**Task to complete:** The answer should hold only the lines from the beginning of the material through the one with "a three-digit number", reproduced exactly and without pictures.

**Provided records:**
^^^^

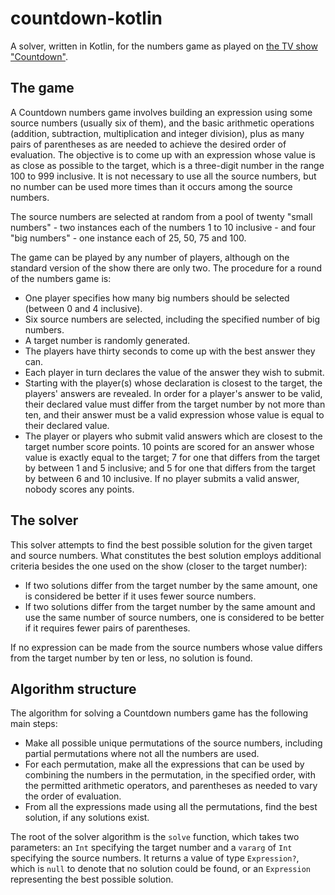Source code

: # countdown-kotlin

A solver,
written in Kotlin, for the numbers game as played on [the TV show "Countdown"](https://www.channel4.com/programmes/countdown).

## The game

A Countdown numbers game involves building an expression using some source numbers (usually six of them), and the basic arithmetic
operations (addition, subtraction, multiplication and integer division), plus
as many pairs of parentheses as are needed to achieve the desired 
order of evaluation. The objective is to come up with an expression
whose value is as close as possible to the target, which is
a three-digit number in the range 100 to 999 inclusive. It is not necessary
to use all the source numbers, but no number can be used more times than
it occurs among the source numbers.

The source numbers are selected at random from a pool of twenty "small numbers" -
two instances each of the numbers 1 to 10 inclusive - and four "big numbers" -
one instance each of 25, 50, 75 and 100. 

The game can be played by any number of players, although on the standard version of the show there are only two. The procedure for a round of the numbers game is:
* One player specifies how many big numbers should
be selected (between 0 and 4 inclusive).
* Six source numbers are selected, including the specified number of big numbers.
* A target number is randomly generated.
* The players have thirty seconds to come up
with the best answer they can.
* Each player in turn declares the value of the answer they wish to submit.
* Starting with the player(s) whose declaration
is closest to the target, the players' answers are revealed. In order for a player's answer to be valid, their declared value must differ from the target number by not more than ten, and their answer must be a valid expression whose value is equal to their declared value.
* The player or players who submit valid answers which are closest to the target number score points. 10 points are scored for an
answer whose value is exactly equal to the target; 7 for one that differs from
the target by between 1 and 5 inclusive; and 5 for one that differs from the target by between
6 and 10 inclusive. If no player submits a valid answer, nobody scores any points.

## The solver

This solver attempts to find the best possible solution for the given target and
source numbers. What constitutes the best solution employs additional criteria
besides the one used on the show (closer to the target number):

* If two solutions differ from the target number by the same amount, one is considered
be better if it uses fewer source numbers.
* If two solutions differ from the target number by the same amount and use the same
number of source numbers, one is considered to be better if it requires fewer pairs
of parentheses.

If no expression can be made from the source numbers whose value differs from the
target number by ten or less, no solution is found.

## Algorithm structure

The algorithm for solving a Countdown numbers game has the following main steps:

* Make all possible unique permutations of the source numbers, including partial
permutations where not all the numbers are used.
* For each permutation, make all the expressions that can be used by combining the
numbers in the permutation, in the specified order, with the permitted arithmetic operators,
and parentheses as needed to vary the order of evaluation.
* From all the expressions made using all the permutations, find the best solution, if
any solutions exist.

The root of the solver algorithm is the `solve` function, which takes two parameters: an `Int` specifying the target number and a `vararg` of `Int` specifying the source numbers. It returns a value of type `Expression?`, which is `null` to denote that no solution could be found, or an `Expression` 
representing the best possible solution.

^^^^

**Reply to the task:**
Source code

: # countdown-kotlin

A solver,
written in Kotlin, for the numbers game as played on [the TV show "Countdown"](https://www.channel4.com/programmes/countdown).

## The game

A Countdown numbers game involves building an expression using some source numbers (usually six of them), and the basic arithmetic
operations (addition, subtraction, multiplication and integer division), plus
as many pairs of parentheses as are needed to achieve the desired 
order of evaluation. The objective is to come up with an expression
whose value is as close as possible to the target, which is
a three-digit number in the range 100 to 999 inclusive. It is not necessary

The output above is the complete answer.